◆ **To do**
Across the entries below, please work out how many lines contain the string "FunctionName" and give only the number.

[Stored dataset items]

+++

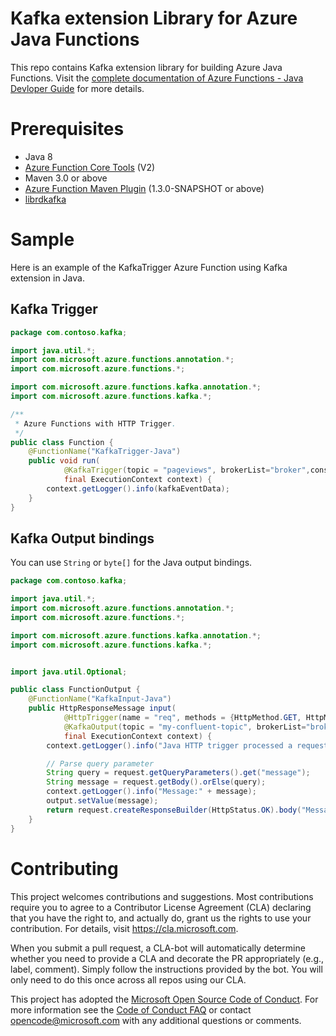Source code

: # Kafka extension Library for Azure Java Functions

This repo contains Kafka extension library for building Azure Java Functions. Visit the [complete documentation of Azure Functions - Java Devloper Guide](https://docs.microsoft.com/en-us/azure/azure-functions/functions-reference-java) for more details.

# Prerequisites
* Java 8
* [Azure Function Core Tools](https://github.com/Azure/azure-functions-core-tools) (V2)
* Maven 3.0 or above
* [Azure Function Maven Plugin](https://github.com/Microsoft/azure-maven-plugins/) (1.3.0-SNAPSHOT or above)
* [librdkafka](https://github.com/edenhill/librdkafka#installing-prebuilt-packages)

# Sample

Here is an example of the KafkaTrigger Azure Function using Kafka extension in Java.

## Kafka Trigger

```java
package com.contoso.kafka;

import java.util.*;
import com.microsoft.azure.functions.annotation.*;
import com.microsoft.azure.functions.*;

import com.microsoft.azure.functions.kafka.annotation.*;
import com.microsoft.azure.functions.kafka.*;

/**
 * Azure Functions with HTTP Trigger.
 */
public class Function {
    @FunctionName("KafkaTrigger-Java")
    public void run(
            @KafkaTrigger(topic = "pageviews", brokerList="broker",consumerGroup="$Default") String kafkaEventData,
            final ExecutionContext context) {
        context.getLogger().info(kafkaEventData);
    }
}
```

## Kafka Output bindings

You can use `String` or `byte[]` for the Java output bindings.

```java
package com.contoso.kafka;

import java.util.*;
import com.microsoft.azure.functions.annotation.*;
import com.microsoft.azure.functions.*;

import com.microsoft.azure.functions.kafka.annotation.*;
import com.microsoft.azure.functions.kafka.*;


import java.util.Optional;

public class FunctionOutput {
    @FunctionName("KafkaInput-Java")
    public HttpResponseMessage input(
            @HttpTrigger(name = "req", methods = {HttpMethod.GET, HttpMethod.POST}, authLevel = AuthorizationLevel.ANONYMOUS) HttpRequestMessage<Optional<String>> request,
            @KafkaOutput(topic = "my-confluent-topic", brokerList="broker")  OutputBinding<String> output,
            final ExecutionContext context) {
        context.getLogger().info("Java HTTP trigger processed a request.");

        // Parse query parameter
        String query = request.getQueryParameters().get("message");
        String message = request.getBody().orElse(query);
        context.getLogger().info("Message:" + message);
        output.setValue(message);
        return request.createResponseBuilder(HttpStatus.OK).body("Message Sent, " + message).build();
    }
}
```

# Contributing

This project welcomes contributions and suggestions. Most contributions require you to agree to a
Contributor License Agreement (CLA) declaring that you have the right to, and actually do, grant us
the rights to use your contribution. For details, visit https://cla.microsoft.com.

When you submit a pull request, a CLA-bot will automatically determine whether you need to provide
a CLA and decorate the PR appropriately (e.g., label, comment). Simply follow the instructions
provided by the bot. You will only need to do this once across all repos using our CLA.

This project has adopted the [Microsoft Open Source Code of Conduct](https://opensource.microsoft.com/codeofconduct/).
For more information see the [Code of Conduct FAQ](https://opensource.microsoft.com/codeofconduct/faq/) or
contact [opencode@microsoft.com](mailto:opencode@microsoft.com) with any additional questions or comments.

+++

◆ **Result**
2